_The problem_: Every single record needs to be restated word for word.

=== Supplied data ===

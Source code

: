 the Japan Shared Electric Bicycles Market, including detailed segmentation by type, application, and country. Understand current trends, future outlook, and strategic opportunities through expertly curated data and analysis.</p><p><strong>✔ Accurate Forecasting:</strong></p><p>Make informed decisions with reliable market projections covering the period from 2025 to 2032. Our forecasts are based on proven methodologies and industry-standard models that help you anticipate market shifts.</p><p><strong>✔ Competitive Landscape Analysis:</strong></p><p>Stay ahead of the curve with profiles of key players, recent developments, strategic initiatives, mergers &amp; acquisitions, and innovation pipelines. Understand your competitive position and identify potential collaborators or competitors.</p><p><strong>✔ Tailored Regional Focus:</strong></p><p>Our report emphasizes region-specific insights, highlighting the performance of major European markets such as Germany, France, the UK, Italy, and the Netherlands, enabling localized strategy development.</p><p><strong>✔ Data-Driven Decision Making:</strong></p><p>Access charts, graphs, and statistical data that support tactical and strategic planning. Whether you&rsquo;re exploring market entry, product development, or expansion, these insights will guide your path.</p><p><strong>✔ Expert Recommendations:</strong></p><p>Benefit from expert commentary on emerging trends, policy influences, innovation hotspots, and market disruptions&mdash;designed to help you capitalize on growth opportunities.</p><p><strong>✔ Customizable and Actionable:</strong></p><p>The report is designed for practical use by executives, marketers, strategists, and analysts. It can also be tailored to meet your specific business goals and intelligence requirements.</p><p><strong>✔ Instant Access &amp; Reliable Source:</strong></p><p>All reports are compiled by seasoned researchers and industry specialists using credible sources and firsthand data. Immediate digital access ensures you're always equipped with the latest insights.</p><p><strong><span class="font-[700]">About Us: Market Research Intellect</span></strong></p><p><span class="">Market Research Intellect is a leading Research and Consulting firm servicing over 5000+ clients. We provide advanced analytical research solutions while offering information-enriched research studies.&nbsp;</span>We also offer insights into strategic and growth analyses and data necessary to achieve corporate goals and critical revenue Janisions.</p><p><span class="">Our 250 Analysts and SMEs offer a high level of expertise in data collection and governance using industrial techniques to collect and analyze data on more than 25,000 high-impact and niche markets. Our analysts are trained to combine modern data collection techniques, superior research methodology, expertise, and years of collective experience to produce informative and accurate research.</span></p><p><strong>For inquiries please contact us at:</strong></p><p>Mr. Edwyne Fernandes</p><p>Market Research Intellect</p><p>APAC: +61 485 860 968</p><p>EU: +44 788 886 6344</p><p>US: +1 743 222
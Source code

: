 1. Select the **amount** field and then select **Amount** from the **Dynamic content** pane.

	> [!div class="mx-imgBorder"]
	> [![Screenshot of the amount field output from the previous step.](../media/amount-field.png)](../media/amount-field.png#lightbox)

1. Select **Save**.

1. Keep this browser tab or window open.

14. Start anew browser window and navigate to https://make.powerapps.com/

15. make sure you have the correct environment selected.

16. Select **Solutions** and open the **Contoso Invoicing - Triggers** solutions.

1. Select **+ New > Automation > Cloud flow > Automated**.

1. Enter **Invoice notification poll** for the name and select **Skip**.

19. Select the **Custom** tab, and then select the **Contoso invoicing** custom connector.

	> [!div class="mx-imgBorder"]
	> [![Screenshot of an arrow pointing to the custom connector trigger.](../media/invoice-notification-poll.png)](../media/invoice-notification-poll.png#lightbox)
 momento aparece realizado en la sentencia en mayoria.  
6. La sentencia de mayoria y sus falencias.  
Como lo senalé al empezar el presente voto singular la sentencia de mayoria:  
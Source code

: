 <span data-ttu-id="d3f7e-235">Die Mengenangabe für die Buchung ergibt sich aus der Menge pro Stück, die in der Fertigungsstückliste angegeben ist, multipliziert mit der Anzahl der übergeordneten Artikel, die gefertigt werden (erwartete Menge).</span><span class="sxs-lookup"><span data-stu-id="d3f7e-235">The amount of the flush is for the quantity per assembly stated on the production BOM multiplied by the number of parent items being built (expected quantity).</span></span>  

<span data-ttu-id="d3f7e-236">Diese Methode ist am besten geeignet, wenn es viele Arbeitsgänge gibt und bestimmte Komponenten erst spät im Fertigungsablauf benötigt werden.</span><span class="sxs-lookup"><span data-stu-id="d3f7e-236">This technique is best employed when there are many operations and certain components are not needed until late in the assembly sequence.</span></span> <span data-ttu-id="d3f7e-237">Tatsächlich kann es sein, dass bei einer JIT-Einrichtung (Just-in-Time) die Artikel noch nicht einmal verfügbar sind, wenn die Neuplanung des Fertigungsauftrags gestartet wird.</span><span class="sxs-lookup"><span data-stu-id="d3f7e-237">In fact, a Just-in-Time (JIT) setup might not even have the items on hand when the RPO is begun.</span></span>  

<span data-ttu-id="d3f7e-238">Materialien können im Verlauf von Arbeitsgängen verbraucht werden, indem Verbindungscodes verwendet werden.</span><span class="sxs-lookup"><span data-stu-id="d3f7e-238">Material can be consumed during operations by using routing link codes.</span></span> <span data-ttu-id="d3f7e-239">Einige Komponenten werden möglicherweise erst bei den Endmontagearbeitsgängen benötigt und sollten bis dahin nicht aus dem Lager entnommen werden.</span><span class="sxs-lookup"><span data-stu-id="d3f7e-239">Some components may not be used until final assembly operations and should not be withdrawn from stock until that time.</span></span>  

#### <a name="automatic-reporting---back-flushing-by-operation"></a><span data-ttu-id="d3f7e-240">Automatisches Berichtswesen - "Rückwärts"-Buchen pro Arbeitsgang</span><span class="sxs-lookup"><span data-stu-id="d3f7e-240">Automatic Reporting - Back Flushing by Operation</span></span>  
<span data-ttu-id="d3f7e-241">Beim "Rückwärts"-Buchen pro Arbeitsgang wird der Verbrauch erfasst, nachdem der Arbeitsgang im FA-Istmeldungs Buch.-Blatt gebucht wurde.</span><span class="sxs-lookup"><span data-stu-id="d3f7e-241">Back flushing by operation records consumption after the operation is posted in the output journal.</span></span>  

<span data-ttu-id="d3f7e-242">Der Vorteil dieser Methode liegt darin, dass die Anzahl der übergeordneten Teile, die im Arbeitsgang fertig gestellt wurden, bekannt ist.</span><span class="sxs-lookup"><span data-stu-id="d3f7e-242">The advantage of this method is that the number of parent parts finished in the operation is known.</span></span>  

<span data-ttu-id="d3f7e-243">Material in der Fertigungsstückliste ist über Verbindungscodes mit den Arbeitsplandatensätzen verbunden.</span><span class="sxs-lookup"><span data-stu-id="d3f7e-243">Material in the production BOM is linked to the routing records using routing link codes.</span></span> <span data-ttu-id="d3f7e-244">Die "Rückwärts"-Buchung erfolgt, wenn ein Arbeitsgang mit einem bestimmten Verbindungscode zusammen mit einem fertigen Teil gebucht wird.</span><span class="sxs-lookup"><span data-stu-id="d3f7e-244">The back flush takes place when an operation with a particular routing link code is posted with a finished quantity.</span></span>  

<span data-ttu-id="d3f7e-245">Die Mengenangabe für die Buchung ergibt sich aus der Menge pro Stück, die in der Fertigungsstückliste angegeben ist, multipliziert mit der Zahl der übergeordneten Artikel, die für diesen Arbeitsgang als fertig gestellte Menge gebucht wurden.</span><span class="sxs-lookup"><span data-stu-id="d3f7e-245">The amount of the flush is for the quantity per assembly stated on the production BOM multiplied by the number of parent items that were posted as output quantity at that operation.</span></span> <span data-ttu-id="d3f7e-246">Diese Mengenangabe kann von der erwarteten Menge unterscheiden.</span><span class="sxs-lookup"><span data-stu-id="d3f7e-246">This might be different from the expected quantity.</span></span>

===

_Answer section_:
Source code

: the Japan Shared Electric Bicycles Market, including detailed segmentation by type, application, and country. Understand current trends, future outlook, and strategic opportunities through expertly curated data and analysis.</p><p><strong>✔ Accurate Forecasting:</strong></p><p>Make informed decisions with reliable market projections covering the period from 2025 to 2032. Our forecasts are based on proven methodologies and industry-standard models that help you anticipate market shifts.</p><p><strong>✔ Competitive Landscape Analysis:</strong></p><p>Stay ahead of the curve with profiles of key players, recent developments, strategic initiatives, mergers &amp; acquisitions, and innovation pipelines. Understand your competitive position and identify potential collaborators or competitors.</p><p><strong>✔ Tailored Regional Focus:</strong></p><p>Our report emphasizes region-specific insights, highlighting the performance of major European markets such as Germany, France, the UK, Italy, and the Netherlands, enabling localized strategy development.</p><p><strong>✔ Data-Driven Decision Making:</strong></p><p>Access charts, graphs, and statistical data that support tactical and strategic planning. Whether you&rsquo;re exploring market entry, product development, or expansion, these insights will guide your path.</p><p><strong>✔ Expert Recommendations:</strong></p><p>Benefit from expert commentary on emerging trends, policy influences, innovation hotspots, and market disruptions&mdash;designed to help you capitalize on growth opportunities.</p><p><strong>✔ Customizable and Actionable:</strong></p><p>The report is designed for practical use by executives, marketers, strategists, and analysts. It can also be tailored to meet your specific business goals and intelligence requirements.</p><p><strong>✔ Instant Access &amp; Reliable Source:</strong></p><p>All reports are compiled by seasoned researchers and industry specialists using credible sources and firsthand data. Immediate digital access ensures you're always equipped with the latest insights.</p><p><strong><span class="font-[700]">About Us: Market Research Intellect</span></strong></p><p><span class="">Market Research Intellect is a leading Research and Consulting firm servicing over 5000+ clients. We provide advanced analytical research solutions while offering information-enriched research studies.&nbsp;</span>We also offer insights into strategic and growth analyses and data necessary to achieve corporate goals and critical revenue Janisions.</p><p><span class="">Our 250 Analysts and SMEs offer a high level of expertise in data collection and governance using industrial techniques to collect and analyze data on more than 25,000 high-impact and niche markets. Our analysts are trained to combine modern data collection techniques, superior research methodology, expertise, and years of collective experience to produce informative and accurate research.</span></p><p><strong>For inquiries please contact us at:</strong></p><p>Mr. Edwyne Fernandes</p><p>Market Research Intellect</p><p>APAC: +61 485 860 968</p><p>EU: +44 788 886 6344</p><p>US: +1 743 222
Source code

: 1. Select the **amount** field and then select **Amount** from the **Dynamic content** pane.

	> [!div class="mx-imgBorder"]
	> [![Screenshot of the amount field output from the previous step.](../media/amount-field.png)](../media/amount-field.png#lightbox)

1. Select **Save**.

1. Keep this browser tab or window open.

14. Start anew browser window and navigate to https://make.powerapps.com/

15. make sure you have the correct environment selected.

16. Select **Solutions** and open the **Contoso Invoicing - Triggers** solutions.

1. Select **+ New > Automation > Cloud flow > Automated**.

1. Enter **Invoice notification poll** for the name and select **Skip**.

19. Select the **Custom** tab, and then select the **Contoso invoicing** custom connector.

	> [!div class="mx-imgBorder"]
	> [![Screenshot of an arrow pointing to the custom connector trigger.](../media/invoice-notification-poll.png)](../media/invoice-notification-poll.png#lightbox)
 momento aparece realizado en la sentencia en mayoria.  
6. La sentencia de mayoria y sus falencias.  
Como lo senalé al empezar el presente voto singular la sentencia de mayoria:  
Source code

: <span data-ttu-id="d3f7e-235">Die Mengenangabe für die Buchung ergibt sich aus der Menge pro Stück, die in der Fertigungsstückliste angegeben ist, multipliziert mit der Anzahl der übergeordneten Artikel, die gefertigt werden (erwartete Menge).</span><span class="sxs-lookup"><span data-stu-id="d3f7e-235">The amount of the flush is for the quantity per assembly stated on the production BOM multiplied by the number of parent items being built (expected quantity).</span></span>  

<span data-ttu-id="d3f7e-236">Diese Methode ist am besten geeignet, wenn es viele Arbeitsgänge gibt und bestimmte Komponenten erst spät im Fertigungsablauf benötigt werden.</span><span class="sxs-lookup"><span data-stu-id="d3f7e-236">This technique is best employed when there are many operations and certain components are not needed until late in the assembly sequence.</span></span> <span data-ttu-id="d3f7e-237">Tatsächlich kann es sein, dass bei einer JIT-Einrichtung (Just-in-Time) die Artikel noch nicht einmal verfügbar sind, wenn die Neuplanung des Fertigungsauftrags gestartet wird.</span><span class="sxs-lookup"><span data-stu-id="d3f7e-237">In fact, a Just-in-Time (JIT) setup might not even have the items on hand when the RPO is begun.</span></span>  

<span data-ttu-id="d3f7e-238">Materialien können im Verlauf von Arbeitsgängen verbraucht werden, indem Verbindungscodes verwendet werden.</span><span class="sxs-lookup"><span data-stu-id="d3f7e-238">Material can be consumed during operations by using routing link codes.</span></span> <span data-ttu-id="d3f7e-239">Einige Komponenten werden möglicherweise erst bei den Endmontagearbeitsgängen benötigt und sollten bis dahin nicht aus dem Lager entnommen werden.</span><span class="sxs-lookup"><span data-stu-id="d3f7e-239">Some components may not be used until final assembly operations and should not be withdrawn from stock until that time.</span></span>  

#### <a name="automatic-reporting---back-flushing-by-operation"></a><span data-ttu-id="d3f7e-240">Automatisches Berichtswesen - "Rückwärts"-Buchen pro Arbeitsgang</span><span class="sxs-lookup"><span data-stu-id="d3f7e-240">Automatic Reporting - Back Flushing by Operation</span></span>  
<span data-ttu-id="d3f7e-241">Beim "Rückwärts"-Buchen pro Arbeitsgang wird der Verbrauch erfasst, nachdem der Arbeitsgang im FA-Istmeldungs Buch.-Blatt gebucht wurde.</span><span class="sxs-lookup"><span data-stu-id="d3f7e-241">Back flushing by operation records consumption after the operation is posted in the output journal.</span></span>  

<span data-ttu-id="d3f7e-242">Der Vorteil dieser Methode liegt darin, dass die Anzahl der übergeordneten Teile, die im Arbeitsgang fertig gestellt wurden, bekannt ist.</span><span class="sxs-lookup"><span data-stu-id="d3f7e-242">The advantage of this method is that the number of parent parts finished in the operation is known.</span></span>  

<span data-ttu-id="d3f7e-243">Material in der Fertigungsstückliste ist über Verbindungscodes mit den Arbeitsplandatensätzen verbunden.</span><span class="sxs-lookup"><span data-stu-id="d3f7e-243">Material in the production BOM is linked to the routing records using routing link codes.</span></span> <span data-ttu-id="d3f7e-244">Die "Rückwärts"-Buchung erfolgt, wenn ein Arbeitsgang mit einem bestimmten Verbindungscode zusammen mit einem fertigen Teil gebucht wird.</span><span class="sxs-lookup"><span data-stu-id="d3f7e-244">The back flush takes place when an operation with a particular routing link code is posted with a finished quantity.</span></span>  

<span data-ttu-id="d3f7e-245">Die Mengenangabe für die Buchung ergibt sich aus der Menge pro Stück, die in der Fertigungsstückliste angegeben ist, multipliziert mit der Zahl der übergeordneten Artikel, die für diesen Arbeitsgang als fertig gestellte Menge gebucht wurden.</span><span class="sxs-lookup"><span data-stu-id="d3f7e-245">The amount of the flush is for the quantity per assembly stated on the production BOM multiplied by the number of parent items that were posted as output quantity at that operation.</span></span> <span data-ttu-id="d3f7e-246">Diese Mengenangabe kann von der erwarteten Menge unterscheiden.</span><span class="sxs-lookup"><span data-stu-id="d3f7e-246">This might be different from the expected quantity.</span></span>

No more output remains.